Un regalo incómodo para el radicalismo

Por: Carlos Pagni.

Estuvo jocosa, ayer, Cristina Kirchner, al presentar su reforma política. Y tiene motivos: el enciclopédico proyecto que envió al Congreso expone a sus adversarios a una fenomenal contradicción. Casi todos los partidos han presentado iniciativas que coinciden, en algún punto, con la del Poder Ejecutivo.

El mayor dilema, sin embargo, lo enfrentará la UCR. El texto oficial pretende que los partidos de gran extensión territorial ejerzan una especie de monopolio de la representación política. Lo hace a través de varios dispositivos combinados: obliga al esfuerzo de realizar internas en todo el país, sin posibilidad de presentar listas únicas; establece un piso mínimo -pero muy exigente- de afiliados y votantes en todos los distritos, sin el cual caduca la personería; impide a quien perdió la interna competir en las elecciones generales; exige a quienes se postulan como extrapartidarios la renuncia a la afiliación a su propia fuerza, y mantiene la lista sábana.
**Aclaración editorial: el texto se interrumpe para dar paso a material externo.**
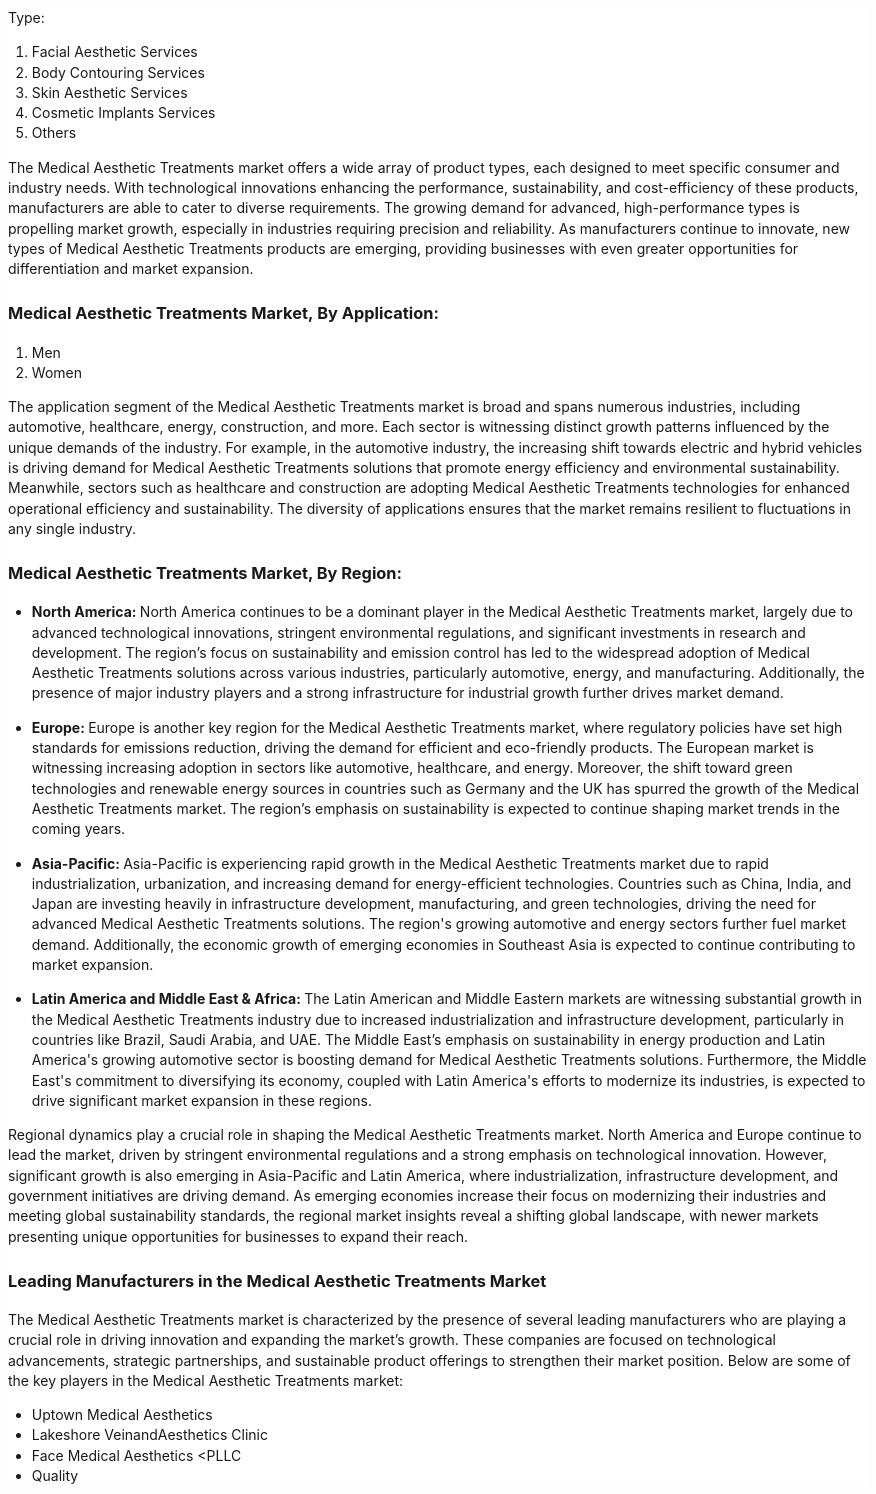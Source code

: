 Type:<br /></strong></h3><ol><li>Facial Aesthetic Services<li> Body Contouring Services<li> Skin Aesthetic Services<li> Cosmetic Implants Services<li> Others</li></ol><p>The Medical Aesthetic Treatments market offers a wide array of product types, each designed to meet specific consumer and industry needs. With technological innovations enhancing the performance, sustainability, and cost-efficiency of these products, manufacturers are able to cater to diverse requirements. The growing demand for advanced, high-performance types is propelling market growth, especially in industries requiring precision and reliability. As manufacturers continue to innovate, new types of Medical Aesthetic Treatments products are emerging, providing businesses with even greater opportunities for differentiation and market expansion.</p><h3>Medical Aesthetic Treatments Market,&nbsp;By Application:</h3><ol><li>Men<li> Women</li></ol><p>The application segment of the Medical Aesthetic Treatments market is broad and spans numerous industries, including automotive, healthcare, energy, construction, and more. Each sector is witnessing distinct growth patterns influenced by the unique demands of the industry. For example, in the automotive industry, the increasing shift towards electric and hybrid vehicles is driving demand for Medical Aesthetic Treatments solutions that promote energy efficiency and environmental sustainability. Meanwhile, sectors such as healthcare and construction are adopting Medical Aesthetic Treatments technologies for enhanced operational efficiency and sustainability. The diversity of applications ensures that the market remains resilient to fluctuations in any single industry.</p><h3>Medical Aesthetic Treatments Market, By Region:</h3><ul><li><p><strong>North America:&nbsp;</strong>North America continues to be a dominant player in the Medical Aesthetic Treatments market, largely due to advanced technological innovations, stringent environmental regulations, and significant investments in research and development. The region&rsquo;s focus on sustainability and emission control has led to the widespread adoption of Medical Aesthetic Treatments solutions across various industries, particularly automotive, energy, and manufacturing. Additionally, the presence of major industry players and a strong infrastructure for industrial growth further drives market demand.</p></li><li><p><strong><strong>Europe:&nbsp;</strong></strong>Europe is another key region for the Medical Aesthetic Treatments market, where regulatory policies have set high standards for emissions reduction, driving the demand for efficient and eco-friendly products. The European market is witnessing increasing adoption in sectors like automotive, healthcare, and energy. Moreover, the shift toward green technologies and renewable energy sources in countries such as Germany and the UK has spurred the growth of the Medical Aesthetic Treatments market. The region&rsquo;s emphasis on sustainability is expected to continue shaping market trends in the coming years.</p></li><li><p><strong><strong>Asia-Pacific:&nbsp;</strong></strong>Asia-Pacific is experiencing rapid growth in the Medical Aesthetic Treatments market due to rapid industrialization, urbanization, and increasing demand for energy-efficient technologies. Countries such as China, India, and Japan are investing heavily in infrastructure development, manufacturing, and green technologies, driving the need for advanced Medical Aesthetic Treatments solutions. The region's growing automotive and energy sectors further fuel market demand. Additionally, the economic growth of emerging economies in Southeast Asia is expected to continue contributing to market expansion.</p></li><li><p><strong><strong>Latin America and Middle East &amp; Africa:&nbsp;</strong></strong>The Latin American and Middle Eastern markets are witnessing substantial growth in the Medical Aesthetic Treatments industry due to increased industrialization and infrastructure development, particularly in countries like Brazil, Saudi Arabia, and UAE. The Middle East&rsquo;s emphasis on sustainability in energy production and Latin America's growing automotive sector is boosting demand for Medical Aesthetic Treatments solutions. Furthermore, the Middle East's commitment to diversifying its economy, coupled with Latin America's efforts to modernize its industries, is expected to drive significant market expansion in these regions.</p></li></ul><p>Regional dynamics play a crucial role in shaping the Medical Aesthetic Treatments market. North America and Europe continue to lead the market, driven by stringent environmental regulations and a strong emphasis on technological innovation. However, significant growth is also emerging in Asia-Pacific and Latin America, where industrialization, infrastructure development, and government initiatives are driving demand. As emerging economies increase their focus on modernizing their industries and meeting global sustainability standards, the regional market insights reveal a shifting global landscape, with newer markets presenting unique opportunities for businesses to expand their reach.</p><h3><strong>Leading Manufacturers in the Medical Aesthetic Treatments Market</strong></h3><p>The Medical Aesthetic Treatments market is characterized by the presence of several leading manufacturers who are playing a crucial role in driving innovation and expanding the market&rsquo;s growth. These companies are focused on technological advancements, strategic partnerships, and sustainable product offerings to strengthen their market position. Below are some of the key players in the Medical Aesthetic Treatments market:</p></div><div class="article-main__content" data-test-id="publishing-text-block"><ul><li><span class="">Uptown Medical Aesthetics<li> Lakeshore VeinandAesthetics Clinic<li> Face Medical Aesthetics <PLLC<li> Quality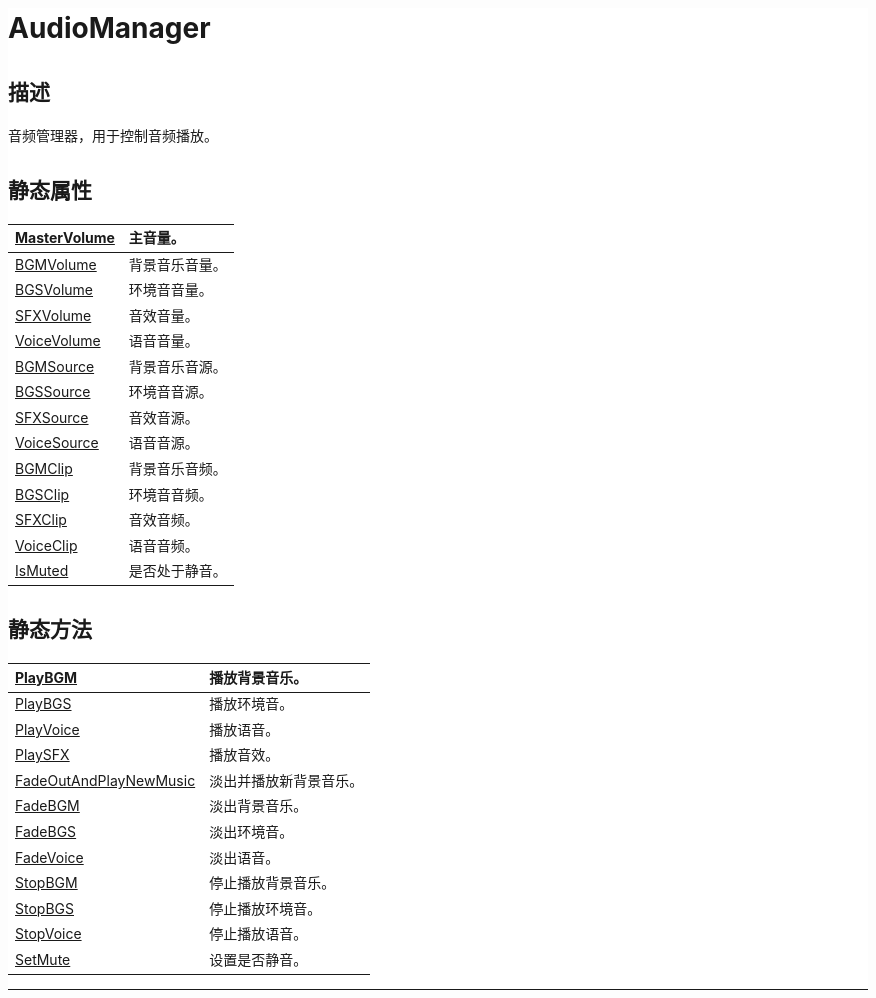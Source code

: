 # AudioManager

## 描述

音频管理器，用于控制音频播放。

## 静态属性

|[MasterVolume](#audiomanagermastervolume)|主音量。|
|:---|:---|
|[BGMVolume](#audiomanagerbgmvolume)|背景音乐音量。|
|[BGSVolume](#audiomanagerbgsvolume)|环境音音量。|
|[SFXVolume](#audiomanagersfxvolume)|音效音量。|
|[VoiceVolume](#audiomanagervoicevolume)|语音音量。|
|[BGMSource](#audiomanagerbgmsource)|背景音乐音源。|
|[BGSSource](#audiomanagerbgssource)|环境音音源。|
|[SFXSource](#audiomanagersfxsource)|音效音源。|
|[VoiceSource](#audiomanagervoicesource)|语音音源。|
|[BGMClip](#audiomanagerbgmclip)|背景音乐音频。|
|[BGSClip](#audiomanagerbgsclip)|环境音音频。|
|[SFXClip](#audiomanagersfxclip)|音效音频。|
|[VoiceClip](#audiomanagervoiceclip)|语音音频。|
|[IsMuted](#audiomanagerismuted)|是否处于静音。|

## 静态方法

|[PlayBGM](#audiomanagerplaybgm)|播放背景音乐。|
|:---|:---|
|[PlayBGS](#audiomanagerplaybgs)|播放环境音。|
|[PlayVoice](#audiomanagerplayvoice)|播放语音。|
|[PlaySFX](#audiomanagerplaysfx)|播放音效。|
|[FadeOutAndPlayNewMusic](#audiomanagerfadeoutandplaynewmusic)|淡出并播放新背景音乐。|
|[FadeBGM](#audiomanagerfadebgm)|淡出背景音乐。|
|[FadeBGS](#audiomanagerfadebgs)|淡出环境音。|
|[FadeVoice](#audiomanagerfadevoice)|淡出语音。|
|[StopBGM](#audiomanagerstopbgm)|停止播放背景音乐。|
|[StopBGS](#audiomanagerstopbgs)|停止播放环境音。|
|[StopVoice](#audiomanagerstopvoice)|停止播放语音。|
|[SetMute](#audiomanagersetmute)|设置是否静音。|

---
Estas prescripciones satisfacen los intereses de Néstor Kirchner, en la medida en que disminuyen las posibilidades del peronismo disidente y del macrismo. Kirchner anda en busca de un gran sparring . Quiere forzar a sus opositores a una interna en el PJ, porque supone que, ganándoles, recuperaría el poder político perdido. Hay algo autocrítico en su afán: con un método como el que pretende imponer, jamás hubiera llegado a la presidencia.

La necesidad de Kirchner es un inapreciable regalo para los radicales, que mejorarían su capacidad para representar al electorado no peronista. Por eso Kirchner envió a los integrantes de su entorno a dialogar "con el boina blanca que tengan más a mano": el último en partir fue Julio De Vido, con amistades insospechadas en el radicalismo porteño.

"Es la tentación a un pecado imposible -explica un ex senador radical-; si aceptáramos este arreglo, estaríamos dejándole la opinión pública a «Lilita» [Carrió], como se la dejamos a «Chacho» Alvarez con el Pacto de Olivos." Gerardo Morales, el principal aliado de Carrió desde la presidencia del radicalismo, coincide con esta tesis.

Pacto solapado

Hay radicales que se sienten incómodos con Carrió y que, por lo tanto, están dispuestos a asumir el riesgo de un pacto solapado. Uno de ellos, conocedor como nadie del funcionamiento del Congreso, lo explicaba ayer así: "Deberíamos oponernos en la retórica, pero ayudar con el quórum".

Más allá del sueño bipartidista, el proyecto de ley contiene varias cláusulas que hay que observar de cerca:

* Prohíbe la contratación privada de espacios de TV. Este criterio predomina en los países con tradición socialista, ya que los aportes de las empresas suelen volcarse en los partidos de derecha. Pero ha sido objetado por la Corte de los Estados Unidos (fallo Buckley vs. Valeo, 1976), que inscribió el derecho de los ciudadanos a financiar la política como un aspecto de la libertad de expresión. Esa sentencia fue receptada por la jurisprudencia local en 2001.

* Exagera la deformación "cesarista" del régimen actual. Por ejemplo, sigue permitiendo la propaganda oficial durante las campañas.

* Tampoco deja en manos de la Justicia la distribución del espacio en los medios, que sería una atribución del Ministerio del Interior.

* No está claro si la fecha de internas queda predeterminada o si la fijará el Ejecutivo según su conveniencia.

* Propone la digitalización de los padrones, que serían administrados por la Cámara Nacional Electoral (en detrimento de los jueces de primera instancia), pero con la intervención del Ministerio del Interior en el establecimiento de altas y bajas.